An undetermined measurable set and Borel Determinacy

Question

The existence of a measurable set which is not determined can be proved using the Axiom of Choice (or even without it). Also, we know that $\{ \text{Borel sets} \} \subset \{ \text{measurable sets} \}$. My questions are:

$\bullet$ Does this mean that we may find a Borel set which is not determined as a consequence of the existence of undetermined measurable sets?

$\bullet$ If so, does not this contradict the Borel Determinacy?

$\bullet$ If the answers of the above questions are no, do we only mean an undetermined measurable set $\in \{ \text{measurable sets} \} \setminus \{ \text{Borel sets} \}$?

$\bullet$ If there is a Borel set which is not determined for any other reason different from the one in the first question, can any one provide me with a reason, an example or a reference?

PS: Any reference which discusses the above questions and includes an example would be appreciated.

Answer 1

You've pretty much answered your own question, so let me confirm: All Borel sets are determined (the proof is due to Martin ~1975), a measurable, non-determined set hence is not Borel.

As far as references go, what precisely do you want a reference to? The proof that Borel sets are determined is covered in Kechris: Descriptive Set Theory. I don't know, off the top of my head, a reference for a non-determined, measurable set.

Answer 2

Stefan Mesken's answer addresses the bulk of your question; let me try to tie up the remaining loose end.

As noted in the comments, your parenthetical claim at the beginning of your question

the existence of a measurable set which is not determined can be proved using the Axiom of Choice (or even without it)

is false: it is consistent with ZF (under mild consistency assumptions) that every set is determined, measurable or non.

I think the issue here stems from a misreading of Hamkins' concluding comment. Hamkins states:

"The conclusion, therefore, which does not use the axiom of choice, is that if there is a non-determined set, then there is a non-determined set with measure $0$. In particular, [if there is a non-determined set, then] there is a non-determined set that is measurable."
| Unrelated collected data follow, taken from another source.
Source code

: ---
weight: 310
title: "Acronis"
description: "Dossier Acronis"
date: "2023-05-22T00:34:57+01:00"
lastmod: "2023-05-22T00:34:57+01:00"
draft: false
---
(Emphasis/insertion mine.) The crucial bit here is the hypothesis, "if there is a non-determined set:" Hamkins is not saying that ZF proves "there is a measurable non-determined set," he's only saying that ZF proves $$(*)\quad\mbox{"If there is a non-determined set, then there is a measurable non-determined set."}$$

Your final claim

we can construct an undetermined set of zero measure without the AC, and so we have a measurable set which is not determined without the AC

is incorrect, since you're omitting the crucial hypothesis from $(*)$.